A look at anti-government protests, political unrest and key developments in seven Arab countries on Tuesday.
Residents of the rebel-held city closest to Libya's capital pass out sweets and cold drinks to fighters and celebrate with a victory march after repelling an overnight attack by forces loyal to longtime leader Moammar Gadhafi. Pro-Gadhafi forces also are repelled as they try to retake two other opposition-held cities: Misrata, Libya's third-largest city 125 miles (200 kilometers) east of Tripoli, and Zintan, 75 miles (120 kilometers) south of the capital.
The rebels have been fighting to consolidate their gains as the international community weighs new moves to isolate the longtime Libyan leader, including the possibility of creating a no-fly zone over Libya.
Yemen's embattled U.S.-backed president accuses Washington of instigating protests against his regime, as hundreds of thousands march in cities across Yemen in the largest rallies yet seeking the longtime ruler's ouster. President Ali Abdullah Saleh's allegations, unprecedented in their harshness, signal a growing rift with the United States that could hurt a joint campaign against the al-Qaida terror network in Yemen.
Saleh has come under mounting pressure to step down since anti-government protests erupted last month.

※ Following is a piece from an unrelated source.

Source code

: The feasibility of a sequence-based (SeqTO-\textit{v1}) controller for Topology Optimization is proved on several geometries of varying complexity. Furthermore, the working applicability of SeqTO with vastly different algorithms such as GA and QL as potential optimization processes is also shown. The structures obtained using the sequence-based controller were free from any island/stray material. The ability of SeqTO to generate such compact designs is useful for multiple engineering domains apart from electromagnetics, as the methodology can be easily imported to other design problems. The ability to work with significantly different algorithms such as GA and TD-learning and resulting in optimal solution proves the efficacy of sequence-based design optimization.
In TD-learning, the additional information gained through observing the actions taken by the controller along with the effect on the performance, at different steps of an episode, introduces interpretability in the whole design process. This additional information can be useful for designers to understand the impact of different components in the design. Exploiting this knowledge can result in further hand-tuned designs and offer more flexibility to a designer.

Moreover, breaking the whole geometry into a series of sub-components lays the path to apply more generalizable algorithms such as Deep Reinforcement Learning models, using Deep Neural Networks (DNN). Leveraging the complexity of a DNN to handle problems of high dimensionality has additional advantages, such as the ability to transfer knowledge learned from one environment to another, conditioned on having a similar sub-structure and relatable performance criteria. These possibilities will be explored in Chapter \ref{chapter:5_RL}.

Police in Tehran use tear gas and batons to disperse anti-government protesters demanding the release of two senior opposition leaders, with several people arrested in the biggest street clashes in Iran's capital in more than two weeks. Protesters rally at several points in the capital, chanting "Death to the dictator" and urging authorities to free Mir Hossein Mousavi and Mahdi Karroubi, whose families and supporters claim are now under full-time detention.
Oman deploys troops north of the capital Muscat and near the border with the United Arab Emirates following three days of anti-government protests. Ruled by a powerful family dynasty, Oman is the latest Arab nation to be swept up in the wave of regional unrest that has already brought down two leaders and threatened the rule of others.
Tunisia's most prominent opposition figure quits the unity government, further destabilizing the interim leadership amid renewed uncertainty about the country's direction. Nejib Chebbi, who founded the opposition Democratic Progressive Party, resigns because he is not happy with the newly named prime minister and government measures he says aim to keep him from seeking the presidency.
Meanwhile, a Tunisian Islamist party banned for more than 20 years is legalized. The Ennahdha party, branded an Islamic terrorist group by Tunisia's deposed leader but considered moderate by scholars, says it will focus on rebuilding and electing a new leader to prepare for upcoming elections.
Egyptian officials again delay the restart of the country's stock exchange, a move that brokers say could undercut investor confidence in a market many expect to take a hammering as the country struggles to regain footing after massive protests that ousted its longtime president.
Exchange officials now say the market will reopen on March 6 to "allow investors to profit from the government's support to guarantee stability in the bourse."
Saudi Arabia's main benchmark stock index takes an almost 6.8 percent dive in a drop fueled by mounting unrest in neighboring Gulf countries and reports of the arrest of a prominent Shiite cleric in the Sunni Muslim nation. According to a security official, Tawfiq Al Amer is arrested after delivering a sermon advocating the establishment of a constitutional monarchy.
Meanwhile, more than 70 Saudi intellectuals urge King Abdullah to enact wide-ranging reforms that range from ousting corrupt politicians to giving more rights to the country's Shiite minority.